Continued from March 30, 2018
#AmWriting #Fiction #IndieAuthor
“What do you mean by cog in the machine?” Doug asked.
“Everything. All of this.” Greg said as he spun with his hands spread wide, “It’s all one big machine. There are a few different ways to look at it, but capitalism at its core is just a machine designed to carry a select few on the backs of everyone below them.”
“Are you – like crazy or something?” Doug asked, suddenly a little uncomfortable but also extremely intrigued.

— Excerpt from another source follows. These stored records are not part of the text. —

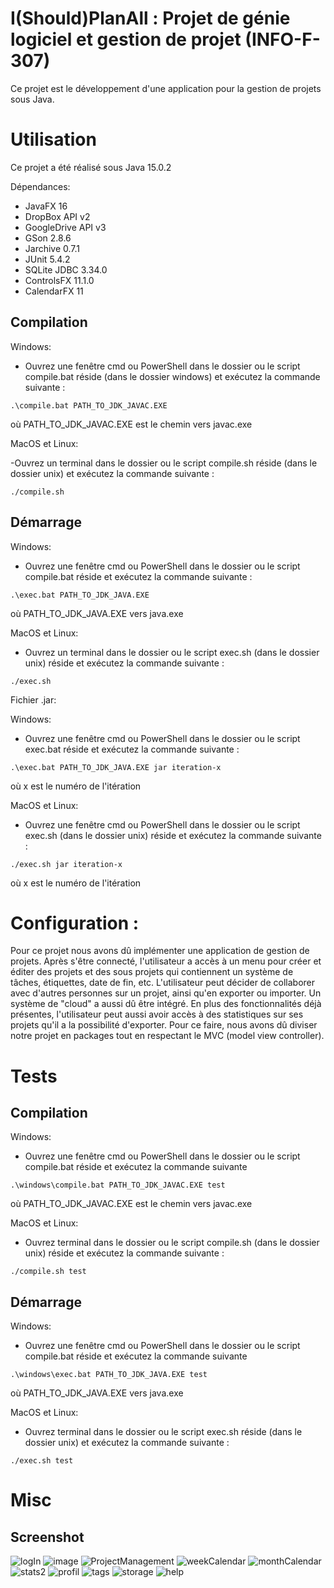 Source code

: # I(Should)PlanAll : Projet de génie logiciel et gestion de projet (INFO-F-307)

Ce projet est le développement d'une application pour la gestion de projets sous Java.

# Utilisation

Ce projet a été réalisé sous Java 15.0.2

Dépendances:

- JavaFX 16
- DropBox API v2
- GoogleDrive API v3
- GSon 2.8.6
- Jarchive 0.7.1
- JUnit 5.4.2
- SQLite JDBC 3.34.0
- ControlsFX 11.1.0
- CalendarFX 11

## Compilation

Windows:

- Ouvrez une fenêtre cmd ou PowerShell dans le dossier ou le script compile.bat réside (dans le dossier windows) et exécutez la commande suivante :

`.\compile.bat PATH_TO_JDK_JAVAC.EXE`

où PATH_TO_JDK_JAVAC.EXE est le chemin vers javac.exe

MacOS et Linux:

-Ouvrez un terminal dans le dossier ou le script compile.sh réside (dans le dossier unix) et exécutez la commande suivante :

`./compile.sh`

## Démarrage

Windows:

- Ouvrez une fenêtre cmd ou PowerShell dans le dossier ou le script compile.bat réside et exécutez la commande suivante :

`.\exec.bat PATH_TO_JDK_JAVA.EXE`

où PATH_TO_JDK_JAVA.EXE vers java.exe

MacOS et Linux:

- Ouvrez un terminal dans le dossier ou le script exec.sh (dans le dossier unix) réside et exécutez la commande suivante :

`./exec.sh`

Fichier .jar:

Windows:

- Ouvrez une fenêtre cmd ou PowerShell dans le dossier ou le script exec.bat réside et exécutez la commande suivante :

`.\exec.bat PATH_TO_JDK_JAVA.EXE jar iteration-x`

où x est le numéro de l'itération

MacOS et Linux:
 
- Ouvrez une fenêtre cmd ou PowerShell dans le dossier ou le script exec.sh (dans le dossier unix) réside et exécutez la commande suivante :

`./exec.sh jar iteration-x`

où x est le numéro de l'itération

# Configuration :

Pour ce projet nous avons dû implémenter une application de gestion de projets. Après s'être connecté, l'utilisateur a
accès à un menu pour créer et éditer des projets et des sous projets qui contiennent un système de tâches, étiquettes,
date de fin, etc. L'utilisateur peut décider de collaborer avec d'autres personnes sur un projet, ainsi qu'en exporter
ou importer. Un système de "cloud" a aussi dû être intégré. En plus des fonctionnalités déjà présentes, l'utilisateur
peut aussi avoir accès à des statistiques sur ses projets qu'il a la possibilité d'exporter. Pour ce faire, nous avons
dû diviser notre projet en packages tout en respectant le MVC (model view controller).

# Tests

## Compilation

Windows:

- Ouvrez une fenêtre cmd ou PowerShell dans le dossier ou le script compile.bat réside et exécutez la commande suivante

`.\windows\compile.bat PATH_TO_JDK_JAVAC.EXE test`

où PATH_TO_JDK_JAVAC.EXE est le chemin vers javac.exe

MacOS et Linux:

- Ouvrez terminal dans le dossier ou le script compile.sh (dans le dossier unix) réside et exécutez la commande suivante : 

`./compile.sh test`

## Démarrage

Windows:

- Ouvrez une fenêtre cmd ou PowerShell dans le dossier ou le script compile.bat réside et exécutez la commande suivante

`.\windows\exec.bat PATH_TO_JDK_JAVA.EXE test`

où PATH_TO_JDK_JAVA.EXE vers java.exe

MacOS et Linux:

- Ouvrez terminal dans le dossier ou le script exec.sh réside (dans le dossier unix) et exécutez la commande suivante : 

`./exec.sh test`

# Misc

## Screenshot
![logIn](https://user-images.githubusercontent.com/33431271/117679889-f5bb8600-b1b0-11eb-9a12-6d14594c1a76.PNG)
![image](https://user-images.githubusercontent.com/33431271/117679976-0835bf80-b1b1-11eb-8271-502c3415768a.png)
![ProjectManagement](https://user-images.githubusercontent.com/33431271/117680003-0e2ba080-b1b1-11eb-9c34-d79f86cc7c0f.PNG)
![weekCalendar](https://user-images.githubusercontent.com/33431271/117680029-1552ae80-b1b1-11eb-91c7-b74b38115418.PNG)
![monthCalendar](https://user-images.githubusercontent.com/33431271/117680048-18e63580-b1b1-11eb-9b1b-f96da5170da1.PNG)
![stats2](https://user-images.githubusercontent.com/33431271/117680062-1c79bc80-b1b1-11eb-8d4f-0786d73a9c1e.PNG)
![profil](https://user-images.githubusercontent.com/33431271/117680101-27cce800-b1b1-11eb-99c0-5ef70c449674.PNG)
![tags](https://user-images.githubusercontent.com/33431271/117680085-256a8e00-b1b1-11eb-8817-a255790e4d56.PNG)
![storage](https://user-images.githubusercontent.com/33431271/117680072-1f74ad00-b1b1-11eb-8a95-bc9e8a6fb08c.PNG)
![help](https://user-images.githubusercontent.com/33431271/117680080-23083400-b1b1-11eb-8c34-8bb1e6e39dc9.PNG)


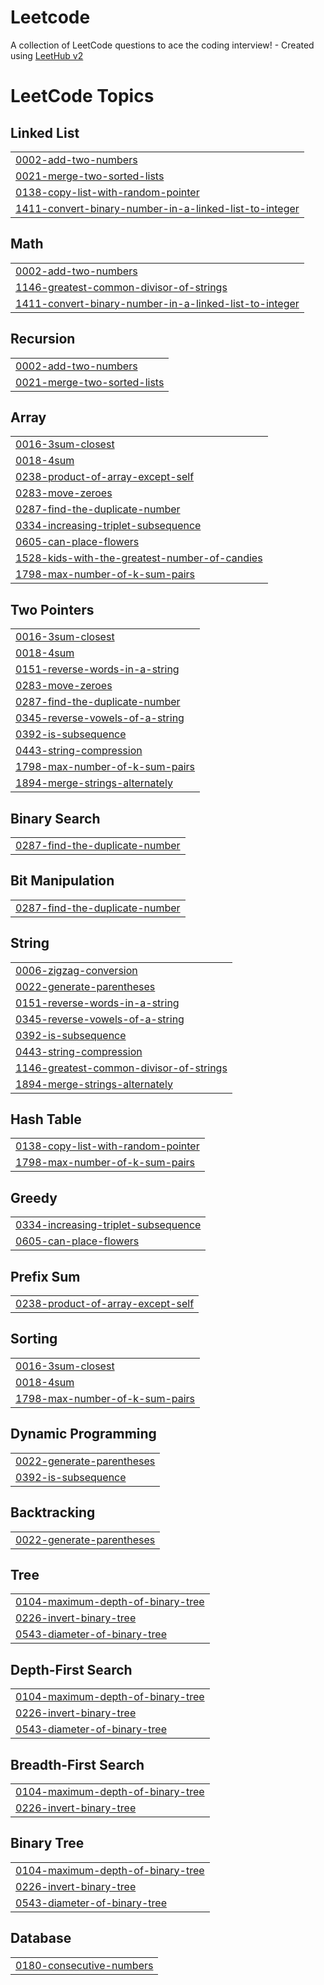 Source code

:# Leetcode
A collection of LeetCode questions to ace the coding interview! - Created using [LeetHub v2](https://github.com/arunbhardwaj/LeetHub-2.0)

<!---LeetCode Topics Start-->
# LeetCode Topics
## Linked List
|  |
| ------- |
| [0002-add-two-numbers](https://github.com/phongthanh-1711/Leetcode/tree/master/0002-add-two-numbers) |
| [0021-merge-two-sorted-lists](https://github.com/phongthanh-1711/Leetcode/tree/master/0021-merge-two-sorted-lists) |
| [0138-copy-list-with-random-pointer](https://github.com/phongthanh-1711/Leetcode/tree/master/0138-copy-list-with-random-pointer) |
| [1411-convert-binary-number-in-a-linked-list-to-integer](https://github.com/phongthanh-1711/Leetcode/tree/master/1411-convert-binary-number-in-a-linked-list-to-integer) |
## Math
|  |
| ------- |
| [0002-add-two-numbers](https://github.com/phongthanh-1711/Leetcode/tree/master/0002-add-two-numbers) |
| [1146-greatest-common-divisor-of-strings](https://github.com/phongthanh-1711/Leetcode/tree/master/1146-greatest-common-divisor-of-strings) |
| [1411-convert-binary-number-in-a-linked-list-to-integer](https://github.com/phongthanh-1711/Leetcode/tree/master/1411-convert-binary-number-in-a-linked-list-to-integer) |
## Recursion
|  |
| ------- |
| [0002-add-two-numbers](https://github.com/phongthanh-1711/Leetcode/tree/master/0002-add-two-numbers) |
| [0021-merge-two-sorted-lists](https://github.com/phongthanh-1711/Leetcode/tree/master/0021-merge-two-sorted-lists) |
## Array
|  |
| ------- |
| [0016-3sum-closest](https://github.com/phongthanh-1711/Leetcode/tree/master/0016-3sum-closest) |
| [0018-4sum](https://github.com/phongthanh-1711/Leetcode/tree/master/0018-4sum) |
| [0238-product-of-array-except-self](https://github.com/phongthanh-1711/Leetcode/tree/master/0238-product-of-array-except-self) |
| [0283-move-zeroes](https://github.com/phongthanh-1711/Leetcode/tree/master/0283-move-zeroes) |
| [0287-find-the-duplicate-number](https://github.com/phongthanh-1711/Leetcode/tree/master/0287-find-the-duplicate-number) |
| [0334-increasing-triplet-subsequence](https://github.com/phongthanh-1711/Leetcode/tree/master/0334-increasing-triplet-subsequence) |
| [0605-can-place-flowers](https://github.com/phongthanh-1711/Leetcode/tree/master/0605-can-place-flowers) |
| [1528-kids-with-the-greatest-number-of-candies](https://github.com/phongthanh-1711/Leetcode/tree/master/1528-kids-with-the-greatest-number-of-candies) |
| [1798-max-number-of-k-sum-pairs](https://github.com/phongthanh-1711/Leetcode/tree/master/1798-max-number-of-k-sum-pairs) |
## Two Pointers
|  |
| ------- |
| [0016-3sum-closest](https://github.com/phongthanh-1711/Leetcode/tree/master/0016-3sum-closest) |
| [0018-4sum](https://github.com/phongthanh-1711/Leetcode/tree/master/0018-4sum) |
| [0151-reverse-words-in-a-string](https://github.com/phongthanh-1711/Leetcode/tree/master/0151-reverse-words-in-a-string) |
| [0283-move-zeroes](https://github.com/phongthanh-1711/Leetcode/tree/master/0283-move-zeroes) |
| [0287-find-the-duplicate-number](https://github.com/phongthanh-1711/Leetcode/tree/master/0287-find-the-duplicate-number) |
| [0345-reverse-vowels-of-a-string](https://github.com/phongthanh-1711/Leetcode/tree/master/0345-reverse-vowels-of-a-string) |
| [0392-is-subsequence](https://github.com/phongthanh-1711/Leetcode/tree/master/0392-is-subsequence) |
| [0443-string-compression](https://github.com/phongthanh-1711/Leetcode/tree/master/0443-string-compression) |
| [1798-max-number-of-k-sum-pairs](https://github.com/phongthanh-1711/Leetcode/tree/master/1798-max-number-of-k-sum-pairs) |
| [1894-merge-strings-alternately](https://github.com/phongthanh-1711/Leetcode/tree/master/1894-merge-strings-alternately) |
## Binary Search
|  |
| ------- |
| [0287-find-the-duplicate-number](https://github.com/phongthanh-1711/Leetcode/tree/master/0287-find-the-duplicate-number) |
## Bit Manipulation
|  |
| ------- |
| [0287-find-the-duplicate-number](https://github.com/phongthanh-1711/Leetcode/tree/master/0287-find-the-duplicate-number) |
## String
|  |
| ------- |
| [0006-zigzag-conversion](https://github.com/phongthanh-1711/Leetcode/tree/master/0006-zigzag-conversion) |
| [0022-generate-parentheses](https://github.com/phongthanh-1711/Leetcode/tree/master/0022-generate-parentheses) |
| [0151-reverse-words-in-a-string](https://github.com/phongthanh-1711/Leetcode/tree/master/0151-reverse-words-in-a-string) |
| [0345-reverse-vowels-of-a-string](https://github.com/phongthanh-1711/Leetcode/tree/master/0345-reverse-vowels-of-a-string) |
| [0392-is-subsequence](https://github.com/phongthanh-1711/Leetcode/tree/master/0392-is-subsequence) |
| [0443-string-compression](https://github.com/phongthanh-1711/Leetcode/tree/master/0443-string-compression) |
| [1146-greatest-common-divisor-of-strings](https://github.com/phongthanh-1711/Leetcode/tree/master/1146-greatest-common-divisor-of-strings) |
| [1894-merge-strings-alternately](https://github.com/phongthanh-1711/Leetcode/tree/master/1894-merge-strings-alternately) |
## Hash Table
|  |
| ------- |
| [0138-copy-list-with-random-pointer](https://github.com/phongthanh-1711/Leetcode/tree/master/0138-copy-list-with-random-pointer) |
| [1798-max-number-of-k-sum-pairs](https://github.com/phongthanh-1711/Leetcode/tree/master/1798-max-number-of-k-sum-pairs) |
## Greedy
|  |
| ------- |
| [0334-increasing-triplet-subsequence](https://github.com/phongthanh-1711/Leetcode/tree/master/0334-increasing-triplet-subsequence) |
| [0605-can-place-flowers](https://github.com/phongthanh-1711/Leetcode/tree/master/0605-can-place-flowers) |
## Prefix Sum
|  |
| ------- |
| [0238-product-of-array-except-self](https://github.com/phongthanh-1711/Leetcode/tree/master/0238-product-of-array-except-self) |
## Sorting
|  |
| ------- |
| [0016-3sum-closest](https://github.com/phongthanh-1711/Leetcode/tree/master/0016-3sum-closest) |
| [0018-4sum](https://github.com/phongthanh-1711/Leetcode/tree/master/0018-4sum) |
| [1798-max-number-of-k-sum-pairs](https://github.com/phongthanh-1711/Leetcode/tree/master/1798-max-number-of-k-sum-pairs) |
## Dynamic Programming
|  |
| ------- |
| [0022-generate-parentheses](https://github.com/phongthanh-1711/Leetcode/tree/master/0022-generate-parentheses) |
| [0392-is-subsequence](https://github.com/phongthanh-1711/Leetcode/tree/master/0392-is-subsequence) |
## Backtracking
|  |
| ------- |
| [0022-generate-parentheses](https://github.com/phongthanh-1711/Leetcode/tree/master/0022-generate-parentheses) |
## Tree
|  |
| ------- |
| [0104-maximum-depth-of-binary-tree](https://github.com/phongthanh-1711/Leetcode/tree/master/0104-maximum-depth-of-binary-tree) |
| [0226-invert-binary-tree](https://github.com/phongthanh-1711/Leetcode/tree/master/0226-invert-binary-tree) |
| [0543-diameter-of-binary-tree](https://github.com/phongthanh-1711/Leetcode/tree/master/0543-diameter-of-binary-tree) |
## Depth-First Search
|  |
| ------- |
| [0104-maximum-depth-of-binary-tree](https://github.com/phongthanh-1711/Leetcode/tree/master/0104-maximum-depth-of-binary-tree) |
| [0226-invert-binary-tree](https://github.com/phongthanh-1711/Leetcode/tree/master/0226-invert-binary-tree) |
| [0543-diameter-of-binary-tree](https://github.com/phongthanh-1711/Leetcode/tree/master/0543-diameter-of-binary-tree) |
## Breadth-First Search
|  |
| ------- |
| [0104-maximum-depth-of-binary-tree](https://github.com/phongthanh-1711/Leetcode/tree/master/0104-maximum-depth-of-binary-tree) |
| [0226-invert-binary-tree](https://github.com/phongthanh-1711/Leetcode/tree/master/0226-invert-binary-tree) |
## Binary Tree
|  |
| ------- |
| [0104-maximum-depth-of-binary-tree](https://github.com/phongthanh-1711/Leetcode/tree/master/0104-maximum-depth-of-binary-tree) |
| [0226-invert-binary-tree](https://github.com/phongthanh-1711/Leetcode/tree/master/0226-invert-binary-tree) |
| [0543-diameter-of-binary-tree](https://github.com/phongthanh-1711/Leetcode/tree/master/0543-diameter-of-binary-tree) |
## Database
|  |
| ------- |
| [0180-consecutive-numbers](https://github.com/phongthanh-1711/Leetcode/tree/master/0180-consecutive-numbers) |
<!---LeetCode Topics End--> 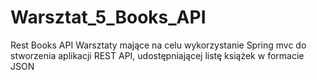 # Warsztat_5_Books_API
Rest Books API
Warsztaty mające na celu wykorzystanie Spring mvc do stworzenia aplikacji REST API, udostępniającej listę książek w formacie JSON
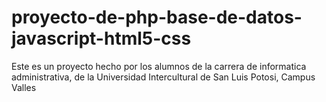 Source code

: # proyecto-de-php-base-de-datos-javascript-html5-css
Este es un proyecto  hecho por los alumnos de la carrera de informatica administrativa, de la Universidad Intercultural de  San Luis Potosi, Campus Valles
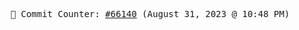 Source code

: <p align="center">
    <samp>
        📮 Commit Counter: <a href="https://github.com/Javascript-void0/Javascript-void0/commits/main">#66140</a> (August 31, 2023 @ 10:48 PM)
    </samp>
</p>
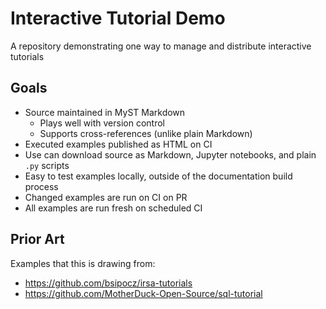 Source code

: # Interactive Tutorial Demo

A repository demonstrating one way to manage and distribute interactive tutorials

## Goals

- Source maintained in MyST Markdown
  - Plays well with version control
  - Supports cross-references (unlike plain Markdown)
- Executed examples published as HTML on CI
- Use can download source as Markdown, Jupyter notebooks, and plain `.py` scripts
- Easy to test examples locally, outside of the documentation build process
- Changed examples are run on CI on PR
- All examples are run fresh on scheduled CI

## Prior Art

Examples that this is drawing from:

- https://github.com/bsipocz/irsa-tutorials
- https://github.com/MotherDuck-Open-Source/sql-tutorial
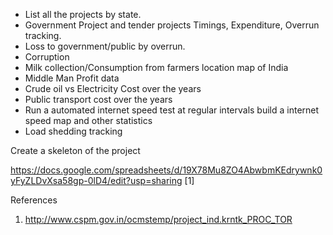 - List all the projects by state. 
- Government Project and tender projects Timings, Expenditure, Overrun tracking.
- Loss to government/public by overrun. 
- Corruption 
- Milk collection/Consumption from farmers location map of India
- Middle Man Profit data
- Crude oil vs Electricity Cost over the years 
- Public transport cost over the years
- Run a automated internet speed test at regular intervals build a internet speed map and other statistics 
- Load shedding tracking 

Create a skeleton of the project

https://docs.google.com/spreadsheets/d/19X78Mu8ZO4AbwbmKEdrywnk0yFyZLDvXsa58gp-0lD4/edit?usp=sharing [1]

References

1. http://www.cspm.gov.in/ocmstemp/project_ind.krntk_PROC_TOR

“I’m sure by all conventional standards here, yes, I am, in fact crazy, but that doesn’t make me wrong.” Greg said as they paused at an intersection to wait for the walk signal. “If you think about it, everything boils down to how many people can be between the producer and the consumer before the system breaks. You buy flour for a fraction of a penny, add some water and salt, which again cost a fraction of a penny, then turn around and sell a bagel for forty cents.”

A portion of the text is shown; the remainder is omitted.